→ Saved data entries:
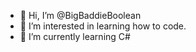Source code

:- 👋 Hi, I’m @BigBaddieBoolean
- 👀 I’m interested in learning how to code. 
- 🌱 I’m currently learning C#

<!---
BigBaddieBoolean/BigBaddieBoolean is a ✨ special ✨ repository because its `README.md` (this file) appears on your GitHub profile.
You can click the Preview link to take a look at your changes.
--->
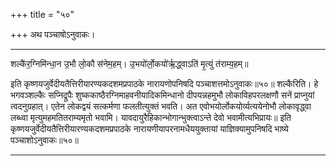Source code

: +++
title = "५०"

+++
अथ पञ्चाषोऽनुवाकः।
________________________

शल्कै॑र॒ग्निमि॑न्धा॒न उ॒भौ लो॒कौ स॑नेम॒हम्।
उ॒भयो॑र्लो॒कयो॑र्ऋ॒द्ध्वाऽति॑ मृ॒त्युं त॑राम्य॒हम्॥

इति कृष्णयजुर्वेदीयतैत्तिरीयारण्यकदशमप्रपाठके नारायणोपनिषदि पञ्चाशत्तमोऽनुवाकः॥५०॥
शल्कैरिति। हे भगवञ्शल्कैः सप्निद्रूपैः शुष्ककाष्ठैरग्निमाहवनीयादिकमिन्धानो दीपयन्नहमुभौ लोकाविहपरलक्षणौ सनें प्राप्नुयां त्वदनुग्रहात्। एतेन लोकद्वयं सत्कर्मणा फलतीत्युक्तं भवति। अत एवोभयोर्लोकयोर्व्यत्ययेनोभौ लोकावृद्ध्वा लब्ध्वा मृत्युमहमतितराम्यमृतो भवामि। यावदायुरैहिकान्भोगान्भुक्त्वाऽन्ते देवो भवामीत्यभिप्रायः॥
इति कृष्णयजुर्वेदीयतैत्तिरीयारण्यकदशमप्रपाठके नारायणीयापरनामधैययुक्तायां
याज्ञिक्यामुपनिषदि भाष्ये पञ्चाशोऽनुवाकः॥५०॥
________________________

→ What to do:
Each line holding the word "learning" must be copied from the data.

→ Expected answer:
- 👀 I’m interested in learning how to code. 
- 🌱 I’m currently learning C#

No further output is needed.